§ Problem description: Would you reproduce exactly the lines below from the one holding "para Expandir o" through the one holding "Como apresentado no", inclusive, and no others?

§ Provided records:
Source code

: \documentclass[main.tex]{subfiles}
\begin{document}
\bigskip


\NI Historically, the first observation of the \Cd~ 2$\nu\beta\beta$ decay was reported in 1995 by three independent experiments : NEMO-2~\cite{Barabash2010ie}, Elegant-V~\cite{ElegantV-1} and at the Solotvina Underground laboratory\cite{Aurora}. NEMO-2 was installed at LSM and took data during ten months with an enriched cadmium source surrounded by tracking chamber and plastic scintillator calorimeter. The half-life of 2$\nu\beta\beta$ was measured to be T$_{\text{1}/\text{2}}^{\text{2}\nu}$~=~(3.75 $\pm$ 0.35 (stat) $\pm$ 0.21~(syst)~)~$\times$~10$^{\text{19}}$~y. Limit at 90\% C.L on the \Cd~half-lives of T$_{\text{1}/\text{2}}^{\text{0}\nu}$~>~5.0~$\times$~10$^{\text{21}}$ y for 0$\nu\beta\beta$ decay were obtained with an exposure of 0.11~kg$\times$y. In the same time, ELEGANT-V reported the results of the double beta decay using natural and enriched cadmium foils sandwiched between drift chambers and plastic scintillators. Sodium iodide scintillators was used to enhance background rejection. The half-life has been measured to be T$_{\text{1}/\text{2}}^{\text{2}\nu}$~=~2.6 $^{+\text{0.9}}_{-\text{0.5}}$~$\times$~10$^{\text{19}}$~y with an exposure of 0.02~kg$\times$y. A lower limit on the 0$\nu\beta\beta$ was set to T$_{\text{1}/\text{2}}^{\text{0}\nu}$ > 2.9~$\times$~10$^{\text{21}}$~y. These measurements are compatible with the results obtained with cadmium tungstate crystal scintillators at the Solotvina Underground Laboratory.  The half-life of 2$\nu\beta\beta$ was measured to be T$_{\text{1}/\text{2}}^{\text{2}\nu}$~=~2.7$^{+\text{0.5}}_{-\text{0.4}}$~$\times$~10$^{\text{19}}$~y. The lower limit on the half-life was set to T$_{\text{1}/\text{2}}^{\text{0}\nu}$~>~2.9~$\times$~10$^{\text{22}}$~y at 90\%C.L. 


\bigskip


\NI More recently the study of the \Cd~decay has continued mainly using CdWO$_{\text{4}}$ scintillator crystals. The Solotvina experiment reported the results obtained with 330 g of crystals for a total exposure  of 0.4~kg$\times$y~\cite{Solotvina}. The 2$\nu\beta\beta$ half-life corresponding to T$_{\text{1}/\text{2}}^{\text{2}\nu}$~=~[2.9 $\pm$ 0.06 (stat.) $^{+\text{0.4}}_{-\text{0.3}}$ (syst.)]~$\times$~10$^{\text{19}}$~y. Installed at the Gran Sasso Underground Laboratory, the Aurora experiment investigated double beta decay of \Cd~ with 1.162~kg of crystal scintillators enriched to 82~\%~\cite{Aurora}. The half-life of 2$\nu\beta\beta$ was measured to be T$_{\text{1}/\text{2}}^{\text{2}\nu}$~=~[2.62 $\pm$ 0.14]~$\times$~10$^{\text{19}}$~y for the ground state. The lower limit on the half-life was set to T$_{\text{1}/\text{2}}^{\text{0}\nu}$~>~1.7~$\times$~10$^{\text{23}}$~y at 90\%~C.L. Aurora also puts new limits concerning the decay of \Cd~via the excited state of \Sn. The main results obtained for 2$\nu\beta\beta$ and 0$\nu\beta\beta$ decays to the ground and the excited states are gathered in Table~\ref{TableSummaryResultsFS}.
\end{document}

---

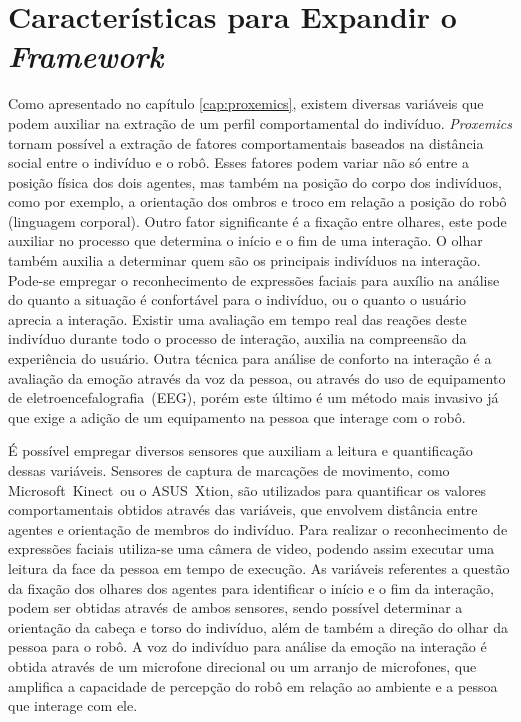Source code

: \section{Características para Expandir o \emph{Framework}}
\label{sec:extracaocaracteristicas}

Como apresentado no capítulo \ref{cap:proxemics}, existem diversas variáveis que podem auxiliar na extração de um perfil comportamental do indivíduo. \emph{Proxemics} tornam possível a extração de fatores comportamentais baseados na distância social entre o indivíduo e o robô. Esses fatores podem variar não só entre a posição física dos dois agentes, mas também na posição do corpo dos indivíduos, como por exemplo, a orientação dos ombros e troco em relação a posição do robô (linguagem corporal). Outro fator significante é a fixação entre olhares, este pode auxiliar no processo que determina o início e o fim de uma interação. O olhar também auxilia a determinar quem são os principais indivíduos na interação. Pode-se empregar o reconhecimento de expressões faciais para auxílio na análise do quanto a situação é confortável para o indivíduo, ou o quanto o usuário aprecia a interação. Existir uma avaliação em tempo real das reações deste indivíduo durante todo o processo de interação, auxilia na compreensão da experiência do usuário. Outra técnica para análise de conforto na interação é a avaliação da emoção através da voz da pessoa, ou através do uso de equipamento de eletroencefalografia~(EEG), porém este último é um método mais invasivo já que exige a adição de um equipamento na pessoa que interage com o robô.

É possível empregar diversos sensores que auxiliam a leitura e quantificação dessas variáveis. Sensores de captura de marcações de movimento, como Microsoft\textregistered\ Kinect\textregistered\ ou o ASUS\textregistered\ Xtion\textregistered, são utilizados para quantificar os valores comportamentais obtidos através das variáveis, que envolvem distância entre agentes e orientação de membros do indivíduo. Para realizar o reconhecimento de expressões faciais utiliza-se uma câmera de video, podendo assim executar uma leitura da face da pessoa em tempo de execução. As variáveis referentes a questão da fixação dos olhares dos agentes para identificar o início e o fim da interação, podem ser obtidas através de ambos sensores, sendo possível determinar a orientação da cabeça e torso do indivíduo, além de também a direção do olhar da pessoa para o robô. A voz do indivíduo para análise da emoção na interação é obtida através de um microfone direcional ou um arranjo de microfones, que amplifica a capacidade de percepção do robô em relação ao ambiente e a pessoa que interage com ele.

* * *

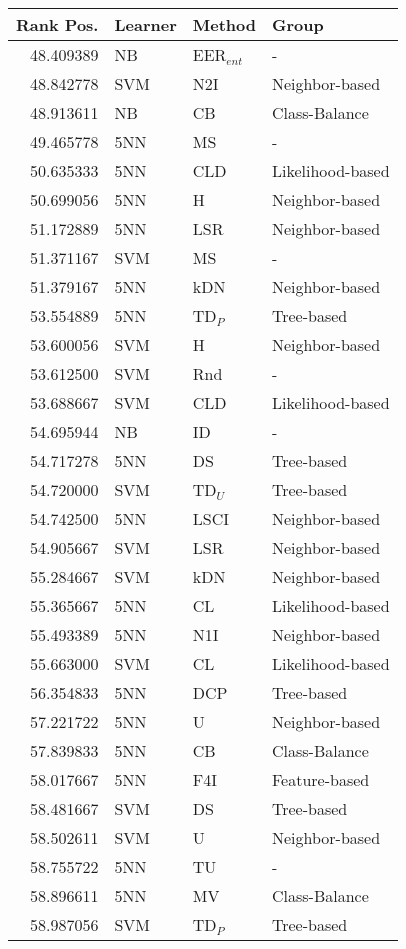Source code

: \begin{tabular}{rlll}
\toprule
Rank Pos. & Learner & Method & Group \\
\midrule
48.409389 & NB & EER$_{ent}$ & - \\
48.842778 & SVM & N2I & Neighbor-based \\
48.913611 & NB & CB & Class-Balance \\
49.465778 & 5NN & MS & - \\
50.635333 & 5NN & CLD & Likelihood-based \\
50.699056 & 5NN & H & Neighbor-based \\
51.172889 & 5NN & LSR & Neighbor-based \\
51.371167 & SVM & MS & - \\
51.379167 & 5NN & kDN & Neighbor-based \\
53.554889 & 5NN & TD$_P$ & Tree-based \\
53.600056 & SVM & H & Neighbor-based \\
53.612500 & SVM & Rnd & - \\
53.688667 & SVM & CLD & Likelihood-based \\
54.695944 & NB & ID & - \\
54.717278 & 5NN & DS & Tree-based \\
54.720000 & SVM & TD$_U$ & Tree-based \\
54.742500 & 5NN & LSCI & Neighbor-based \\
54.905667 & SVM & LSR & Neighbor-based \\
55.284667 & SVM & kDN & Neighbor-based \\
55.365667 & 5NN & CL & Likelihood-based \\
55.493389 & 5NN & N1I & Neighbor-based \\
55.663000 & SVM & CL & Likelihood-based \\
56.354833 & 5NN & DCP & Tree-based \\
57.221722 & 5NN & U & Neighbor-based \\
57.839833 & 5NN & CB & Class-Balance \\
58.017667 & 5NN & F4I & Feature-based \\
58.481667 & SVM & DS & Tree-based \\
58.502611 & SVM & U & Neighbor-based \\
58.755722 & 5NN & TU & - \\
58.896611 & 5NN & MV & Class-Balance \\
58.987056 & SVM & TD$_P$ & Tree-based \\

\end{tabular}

§ Answer box:
: \section{Características para Expandir o \emph{Framework}}
\label{sec:extracaocaracteristicas}

Como apresentado no capítulo \ref{cap:proxemics}, existem diversas variáveis que podem auxiliar na extração de um perfil comportamental do indivíduo. \emph{Proxemics} tornam possível a extração de fatores comportamentais baseados na distância social entre o indivíduo e o robô. Esses fatores podem variar não só entre a posição física dos dois agentes, mas também na posição do corpo dos indivíduos, como por exemplo, a orientação dos ombros e troco em relação a posição do robô (linguagem corporal). Outro fator significante é a fixação entre olhares, este pode auxiliar no processo que determina o início e o fim de uma interação. O olhar também auxilia a determinar quem são os principais indivíduos na interação. Pode-se empregar o reconhecimento de expressões faciais para auxílio na análise do quanto a situação é confortável para o indivíduo, ou o quanto o usuário aprecia a interação. Existir uma avaliação em tempo real das reações deste indivíduo durante todo o processo de interação, auxilia na compreensão da experiência do usuário. Outra técnica para análise de conforto na interação é a avaliação da emoção através da voz da pessoa, ou através do uso de equipamento de eletroencefalografia~(EEG), porém este último é um método mais invasivo já que exige a adição de um equipamento na pessoa que interage com o robô.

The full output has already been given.